Silence radio, une nouvelle fois, seul les vagues au loin brisaient violemment ce mutisme lourd qui accompagnait les deux garçons. L'un voulait prendre son temps pour parler, réfléchissant aux bons mots pour ne pas gaspiller sa salive. L'autre attendait sagement, souhaitant rattraper le temps perdu et surtout reconstruire une amitié sincère. Malgré ça, malgré le temps qui s'échappait depuis ce jour-là, Fezco savait que Rino ne viendrait plus jamais vers eux. Sa confiance s'était enfouie six pieds sous terre et avait péri dans d'atroces souffrances.
"Si je suis là c'est pas pour vous, ni pour moi. J'y suis obligé, alors n'espère jamais rien de moi." Leurs corps ne bougeaient pas contrairement aux nombreuses pensées qui couraient dans leur tête. Les non-dits se comptaient par millier, les excuses se multipliaient d'un côté tandis que de l'autre c'était les crises de nerfs qui menaçaient d'exploser. Malheureusement, rien ne se passa si ce n'étaient les minutes.
La présence de l'autre les rassurait même si la haine et la honte leur tenaient fermement la main. Il devait être deux heures du matin désormais et ce fut l'heure à laquelle Rino se releva. Attendre Fezco ne serait qu'une perte de temps, ce dernier n'avait pas l'air de bouger. Alors comme un au revoir, le bouclé lui jura une dernière chose.
"Je ne l'aiderais jamais à t'atteindre Minho, même si tout le monde est contre toi." Tout ça, il le savait déjà. Toutefois, c'était plaisant et réconfortant à entendre, à tel point qu'un petit sourire se dessina sur ses lèvres sèches. Fezco avait toujours été comme ça, près à tout pour lui montrer sa vraie valeur et à quel point il était important.

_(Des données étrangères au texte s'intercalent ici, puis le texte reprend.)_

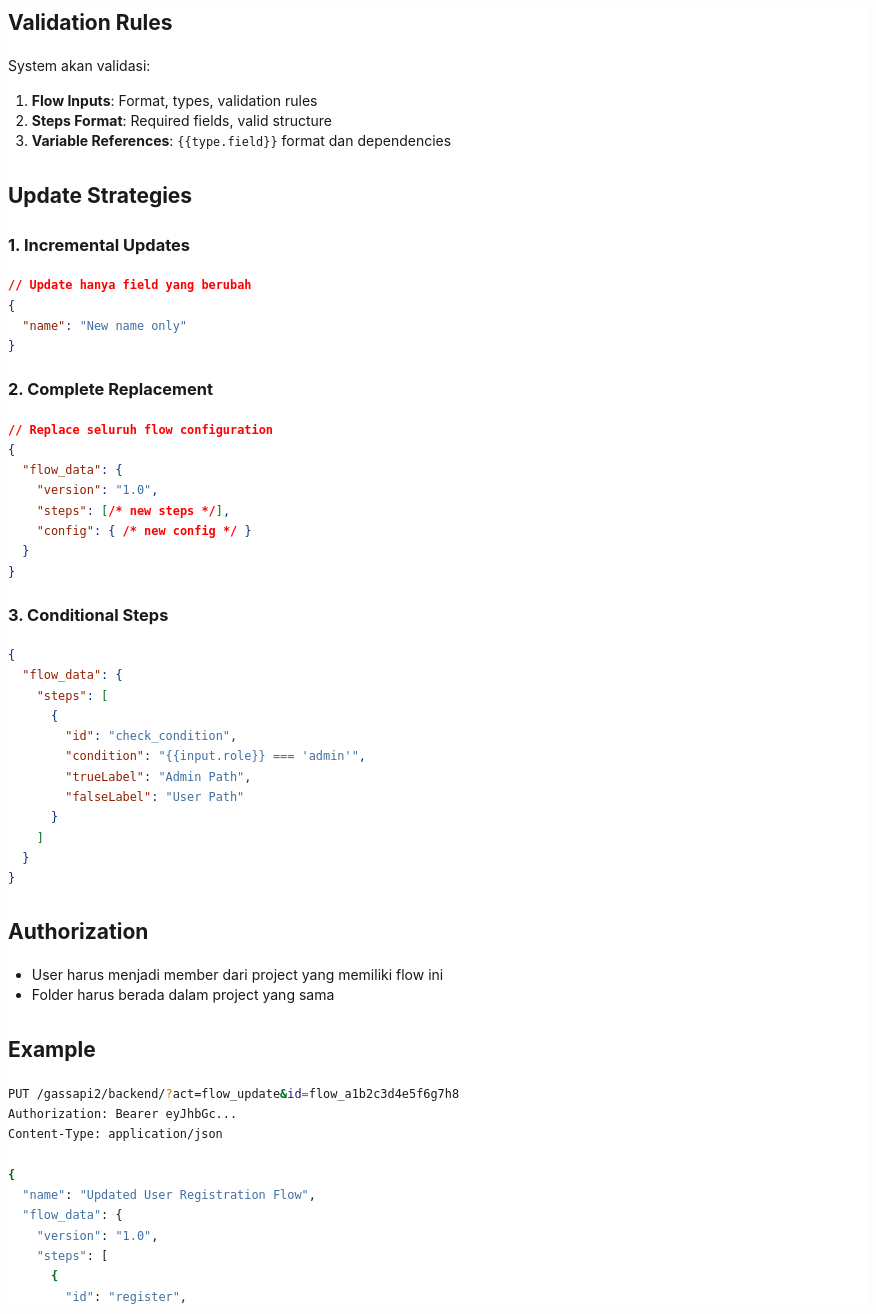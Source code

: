 ## Validation Rules

System akan validasi:
1. **Flow Inputs**: Format, types, validation rules
2. **Steps Format**: Required fields, valid structure
3. **Variable References**: `{{type.field}}` format dan dependencies

## Update Strategies

### 1. **Incremental Updates**
```json
// Update hanya field yang berubah
{
  "name": "New name only"
}
```

### 2. **Complete Replacement**
```json
// Replace seluruh flow configuration
{
  "flow_data": {
    "version": "1.0",
    "steps": [/* new steps */],
    "config": { /* new config */ }
  }
}
```

### 3. **Conditional Steps**
```json
{
  "flow_data": {
    "steps": [
      {
        "id": "check_condition",
        "condition": "{{input.role}} === 'admin'",
        "trueLabel": "Admin Path",
        "falseLabel": "User Path"
      }
    ]
  }
}
```

## Authorization
- User harus menjadi member dari project yang memiliki flow ini
- Folder harus berada dalam project yang sama

## Example
```bash
PUT /gassapi2/backend/?act=flow_update&id=flow_a1b2c3d4e5f6g7h8
Authorization: Bearer eyJhbGc...
Content-Type: application/json

{
  "name": "Updated User Registration Flow",
  "flow_data": {
    "version": "1.0",
    "steps": [
      {
        "id": "register",
```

C'est bien pour ça que Minho était retourné sur leur rocher.
Cette vieille habitude de se retrouver sur le bord de ce rocher en fin de soirée avait commencé en 2012. Lee Minho venait tout juste de s'installer à Sydney avec sa grand-mère par manque d'emplois stables en Corée. Déjà majeur, Minho avait décidé de se tourner vers les métiers du militaire et c'est tout naturellement qu'il s'était forgé une place toute spéciale. Par la seule force de sa détermination, le jeune homme avait fini par rester au sein de cette agence sans jamais tomber une seule fois.
Quelques semaines plus tard, Fezco avait finalement repéré le jeune coréen par sa force et sa capacité à tout analyser vite. Bien que Minho ait été intouchable et réservé pendant un petit moment, le bouclé n'avait pas voulu lâcher et avait continué de l'harceler de conversations. S'ensuivit donc d'une relation fusionnelle, de vrais frères comme ils aimaient être appelés. Grâce à leurs talents sur le terrain, les forces spéciales étaient venues assez vite vers eux afin de leur proposer une chance qu'on n'a qu'une fois dans une vie. Vous savez, celle qu'il ne faut pas prendre à la légère. Alors les deux garçons avaient saisi cette opportunité, sans jamais se lâcher. Bien sûr, d'autres personnes s'étaient ajoutées dans leur quotidien, mais le rituel du rocher était toujours resté leur priorité.
Ce seul instant de répit le vendredi soir, lorsque les gens commencent à rentrer chez eux et que le soleil brille de mille feux. La plupart du temps, ils enfilent leur maillot de bain et profitent de quelques heures pour bronzer, parler filles et militaire un peu aussi. C'était leur moment à deux, loin de tout, les pieds dans le sable et la bonne humeur au rendez-vous. C'est juste que... ça ne sera plus jamais comme avant.
"Je sais, c'est bien pour ça que je t'attends à l'agence demain." Il s'en est allé, laissant un sourire satisfait à Fezco qui se dit que finalement, tout pouvait encore se jouer. Certes, sa confiance ne reviendrait jamais, or, rien ne disait que Rino serait éternellement distant avec lui. De toute façon, ils verront bien demain comment cela se passe.